Democratic leaders point to high turnout and wins in key midterm election victories so far — including a marquee victory in a Florida House district representing Trump’s Mar-a-Largo home — as evidence that their message is resonating beyond anti-incumbent sentiment.
“For the last 15 months, from the very beginning of the Trump presidency, Democrats have been winning every single competitive election across the country. These are facts,” House Minority Leader Hakeem Jeffries (D-New York) said when asked how Democrats can break through disaffection.
He summed the party’s pitch this way: “Life has not gotten better for everyday Americans.”

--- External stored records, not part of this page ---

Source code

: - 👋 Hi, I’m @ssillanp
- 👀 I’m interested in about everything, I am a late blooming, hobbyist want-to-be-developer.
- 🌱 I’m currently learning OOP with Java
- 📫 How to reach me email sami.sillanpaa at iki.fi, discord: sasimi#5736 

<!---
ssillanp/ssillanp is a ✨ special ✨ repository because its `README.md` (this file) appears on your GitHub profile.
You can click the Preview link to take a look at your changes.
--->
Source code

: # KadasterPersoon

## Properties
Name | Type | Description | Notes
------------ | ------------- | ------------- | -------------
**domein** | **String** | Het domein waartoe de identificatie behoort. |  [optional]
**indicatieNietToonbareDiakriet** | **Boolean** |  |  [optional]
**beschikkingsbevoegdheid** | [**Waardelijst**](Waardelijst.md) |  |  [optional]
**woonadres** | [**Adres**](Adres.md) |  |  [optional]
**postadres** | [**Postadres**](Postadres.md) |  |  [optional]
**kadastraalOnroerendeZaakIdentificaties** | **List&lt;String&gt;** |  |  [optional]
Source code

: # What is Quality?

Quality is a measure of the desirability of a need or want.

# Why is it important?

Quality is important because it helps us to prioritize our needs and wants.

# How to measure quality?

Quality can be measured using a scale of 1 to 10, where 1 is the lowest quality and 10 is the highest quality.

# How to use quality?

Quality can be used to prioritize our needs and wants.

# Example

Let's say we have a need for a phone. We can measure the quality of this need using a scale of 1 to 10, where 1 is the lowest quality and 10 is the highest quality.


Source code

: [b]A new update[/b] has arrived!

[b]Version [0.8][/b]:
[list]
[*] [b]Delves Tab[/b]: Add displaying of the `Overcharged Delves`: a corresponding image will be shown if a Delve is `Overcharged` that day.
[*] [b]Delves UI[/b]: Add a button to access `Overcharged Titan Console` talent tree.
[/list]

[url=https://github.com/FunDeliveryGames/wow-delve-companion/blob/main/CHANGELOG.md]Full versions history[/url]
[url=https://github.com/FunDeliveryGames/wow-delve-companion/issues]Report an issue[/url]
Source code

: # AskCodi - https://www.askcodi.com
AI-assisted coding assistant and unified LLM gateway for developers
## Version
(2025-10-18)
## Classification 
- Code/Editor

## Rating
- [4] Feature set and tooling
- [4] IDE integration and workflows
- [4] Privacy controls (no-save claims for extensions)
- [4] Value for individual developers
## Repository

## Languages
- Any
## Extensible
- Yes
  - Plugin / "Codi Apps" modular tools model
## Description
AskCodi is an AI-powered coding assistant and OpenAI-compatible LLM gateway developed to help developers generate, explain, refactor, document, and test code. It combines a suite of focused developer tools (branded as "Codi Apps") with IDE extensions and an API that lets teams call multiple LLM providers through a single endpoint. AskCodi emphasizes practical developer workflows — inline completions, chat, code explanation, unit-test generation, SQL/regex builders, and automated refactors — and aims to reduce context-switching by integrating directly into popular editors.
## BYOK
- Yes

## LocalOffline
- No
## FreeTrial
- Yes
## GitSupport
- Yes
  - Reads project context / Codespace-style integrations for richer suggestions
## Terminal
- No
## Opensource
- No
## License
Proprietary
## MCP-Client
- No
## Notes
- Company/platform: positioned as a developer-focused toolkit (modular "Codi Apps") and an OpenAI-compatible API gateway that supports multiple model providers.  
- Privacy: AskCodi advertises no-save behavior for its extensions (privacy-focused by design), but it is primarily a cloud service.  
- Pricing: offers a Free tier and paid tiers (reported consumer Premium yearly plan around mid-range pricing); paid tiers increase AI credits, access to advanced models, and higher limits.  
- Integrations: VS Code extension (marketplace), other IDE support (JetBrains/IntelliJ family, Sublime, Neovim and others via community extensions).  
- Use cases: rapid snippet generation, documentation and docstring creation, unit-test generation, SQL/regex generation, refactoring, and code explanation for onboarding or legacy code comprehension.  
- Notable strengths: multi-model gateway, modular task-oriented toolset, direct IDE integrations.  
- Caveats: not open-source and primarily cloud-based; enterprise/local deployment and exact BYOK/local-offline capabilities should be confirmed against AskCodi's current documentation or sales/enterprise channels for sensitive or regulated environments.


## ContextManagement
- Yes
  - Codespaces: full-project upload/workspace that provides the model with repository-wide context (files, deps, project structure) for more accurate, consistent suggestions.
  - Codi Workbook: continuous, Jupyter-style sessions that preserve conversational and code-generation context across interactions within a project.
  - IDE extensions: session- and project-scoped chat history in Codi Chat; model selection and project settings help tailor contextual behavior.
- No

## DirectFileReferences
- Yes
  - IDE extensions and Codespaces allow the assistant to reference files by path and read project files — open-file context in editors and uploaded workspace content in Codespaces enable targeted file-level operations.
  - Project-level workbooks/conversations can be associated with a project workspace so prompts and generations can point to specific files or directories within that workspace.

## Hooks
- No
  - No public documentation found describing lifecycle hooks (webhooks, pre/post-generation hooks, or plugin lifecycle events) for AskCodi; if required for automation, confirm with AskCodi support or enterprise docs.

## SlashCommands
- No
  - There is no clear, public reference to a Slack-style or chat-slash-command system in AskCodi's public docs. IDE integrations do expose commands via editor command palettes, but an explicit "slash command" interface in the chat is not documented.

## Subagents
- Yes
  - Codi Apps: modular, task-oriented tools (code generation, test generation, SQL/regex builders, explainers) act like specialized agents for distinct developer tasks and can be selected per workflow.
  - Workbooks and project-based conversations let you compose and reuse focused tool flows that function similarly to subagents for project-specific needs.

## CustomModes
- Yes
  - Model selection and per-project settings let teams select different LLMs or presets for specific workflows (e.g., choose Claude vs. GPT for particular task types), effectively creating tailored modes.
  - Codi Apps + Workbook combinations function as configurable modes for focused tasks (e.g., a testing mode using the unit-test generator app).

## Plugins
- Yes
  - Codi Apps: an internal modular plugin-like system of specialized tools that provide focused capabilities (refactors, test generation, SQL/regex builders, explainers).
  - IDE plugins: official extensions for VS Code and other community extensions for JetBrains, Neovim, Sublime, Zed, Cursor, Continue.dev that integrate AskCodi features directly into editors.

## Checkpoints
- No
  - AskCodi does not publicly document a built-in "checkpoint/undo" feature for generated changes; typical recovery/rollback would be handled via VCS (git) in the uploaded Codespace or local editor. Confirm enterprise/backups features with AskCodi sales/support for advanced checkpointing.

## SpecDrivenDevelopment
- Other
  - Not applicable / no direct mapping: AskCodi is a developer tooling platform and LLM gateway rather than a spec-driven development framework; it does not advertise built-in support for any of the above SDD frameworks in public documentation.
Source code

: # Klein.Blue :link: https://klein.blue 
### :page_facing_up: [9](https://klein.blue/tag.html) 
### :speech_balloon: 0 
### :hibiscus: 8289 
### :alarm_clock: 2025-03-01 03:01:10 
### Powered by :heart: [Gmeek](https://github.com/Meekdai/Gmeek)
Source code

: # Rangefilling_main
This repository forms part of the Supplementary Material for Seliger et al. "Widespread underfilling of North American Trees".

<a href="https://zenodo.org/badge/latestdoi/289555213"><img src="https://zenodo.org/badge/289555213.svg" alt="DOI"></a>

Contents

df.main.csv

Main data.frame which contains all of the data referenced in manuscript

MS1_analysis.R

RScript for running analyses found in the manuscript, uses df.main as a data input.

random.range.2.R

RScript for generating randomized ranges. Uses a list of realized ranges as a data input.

Pet sitter Heather Dunn sighed deeply when she pulled up to a Terrible’s convenience store in suburban Las Vegas and saw gas at $5.19 a gallon. She said she’s willing to give Democrats the benefit of the doubt on their gas prices pitch.
“Because we’ve seen things skyrocket this last administration, I’m inclined to believe them, even though I wasn’t happy with Biden last time,” she said. She thought Biden hid a cognitive decline, and she voted for Trump in 2024 because she thought he’d be more competent at running the country than Kamala Harris. “I don’t feel like that now. I’m not happy with how he’s doing.”
Dunn said she rarely drives outside a 10-mile radius of her home, but she stops for gas every time her tank is half full because she fears prices will just go up if she waits. She’s already stopped going to the movies and restaurants to save money.
“I’m barely getting by, really scraping by,” she said.
Carolyn Check, 76, decided buying gas wasn’t “worth it,” when she pulled up to the Terrible’s store to buy sparkling water. The self-described swing voter who supported Trump thinks Democrats are full of it when they blame gas prices on Republicans and the strikes on Iran.
She said Democrats who passed California’s tax and environmental policies are to blame, the same case Lombardo makes.
“They’ve got the movie stars who can afford this, and actors who can afford that, and I don’t care about that,” said Check, a retired telephone company technician from Chicago. “I don’t care what they can afford. That’s not what I can afford.”
She thinks politicians from both parties prioritize fighting each other over the people they represent.
“It used to be ‘the people’ were important. Now ‘the people’ is a second thought,” Check said.